The first decades of the nineteenth century saw a slight improvement in the economy, but public unrest in Glasgow continued. On May 21, 1838, work came to a stop in and around Glasgow as tens of thousands of protesters demonstrated peacefully. Allan participated and was greatly influenced by the radical speakers that addressed the crowd. London did not respond to the protest and public enthusiasm faded. The leadership of the protest that continued beneath the surface became known as the Charterist movement. Allan became a devoted Charterist organizer. He had lost his permanent employment and was taking a succession of temporary jobs which required him to move about frequently. During this period he joined the Glasgow Universal Suffrage Association and was elected to the Central Committee of the Charterist Movement in Scotland. Allan argued for direct action and participated in the Newport Rising on November 4, 1839. Government forces quickly quashed the uprising. Two leaders were hanged and sixty-two others were transported to Australia. Allan managed to escape. In a subsequent meeting he resigned from the Universal Suffrage Movement and on December 4, 1840, formed the Northern Democratic Association. He continued to agitate, but the general public was largely apathetic.

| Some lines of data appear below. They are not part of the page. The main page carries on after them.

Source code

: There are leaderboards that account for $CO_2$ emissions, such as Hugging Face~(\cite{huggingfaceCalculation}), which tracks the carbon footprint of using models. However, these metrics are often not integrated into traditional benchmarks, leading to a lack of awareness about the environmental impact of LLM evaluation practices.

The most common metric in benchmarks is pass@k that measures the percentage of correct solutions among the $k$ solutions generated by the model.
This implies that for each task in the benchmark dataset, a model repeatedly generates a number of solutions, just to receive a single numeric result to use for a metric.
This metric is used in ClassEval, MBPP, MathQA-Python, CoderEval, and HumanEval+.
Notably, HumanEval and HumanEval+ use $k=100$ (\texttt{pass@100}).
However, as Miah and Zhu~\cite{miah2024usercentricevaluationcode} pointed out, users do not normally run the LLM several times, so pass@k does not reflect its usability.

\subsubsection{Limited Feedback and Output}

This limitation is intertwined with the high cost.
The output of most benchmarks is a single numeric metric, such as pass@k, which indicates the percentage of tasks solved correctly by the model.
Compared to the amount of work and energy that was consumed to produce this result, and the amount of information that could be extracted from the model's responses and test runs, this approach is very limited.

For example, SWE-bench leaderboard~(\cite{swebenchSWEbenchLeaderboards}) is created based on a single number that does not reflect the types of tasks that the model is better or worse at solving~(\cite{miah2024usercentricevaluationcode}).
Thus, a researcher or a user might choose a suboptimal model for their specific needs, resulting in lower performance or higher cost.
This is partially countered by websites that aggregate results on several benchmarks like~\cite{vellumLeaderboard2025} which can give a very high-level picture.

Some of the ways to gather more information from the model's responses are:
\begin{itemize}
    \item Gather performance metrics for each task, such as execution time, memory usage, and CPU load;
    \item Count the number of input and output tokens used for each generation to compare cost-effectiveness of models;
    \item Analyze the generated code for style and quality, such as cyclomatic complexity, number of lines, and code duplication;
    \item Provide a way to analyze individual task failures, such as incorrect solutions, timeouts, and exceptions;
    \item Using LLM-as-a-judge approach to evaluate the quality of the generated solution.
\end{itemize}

In 1841 the economy of Glasgow took a sharp downturn and emigration increased dramatically. Allan appears to have decided that he would not be able to accomplish his political goals in Scotland and decided to join the exodus to North America. He might also have feared that he risked arrest if he remained in Glasgow. On March 13, 1842, Allan married Joan Carfrae in Glasgow. On April 8 they boarded ship and the next morning sailed for Montreal, Canada. Their ship was wrecked off Sable Island two hundred miles southeast of Halifax and they were robbed by Indians of everything that they still had when they finally reached shore. They were subsequently picked up by another ship and taken to Halifax before going on to Quebec and finally to Montreal. Allan got a job making barrels, but after a few months decided that he didn't want to settle in Canada. They moved on to the United States. They settled first in Chicago where Allan built barrels for a few months and then moved to Dundee, Illinois, where Allan established himself as the village cooper. In June 1846 Allan accidentally discovered a site where counterfeiters were working. He assisted the sheriff in making the arrest and was an instant celebrity in Dundee. A short time later he was commissioned by local businessmen to help catch another counterfeiter. During this time he also became involved in the "Underground Railroad" and helped fleeing slaves escape to Canada.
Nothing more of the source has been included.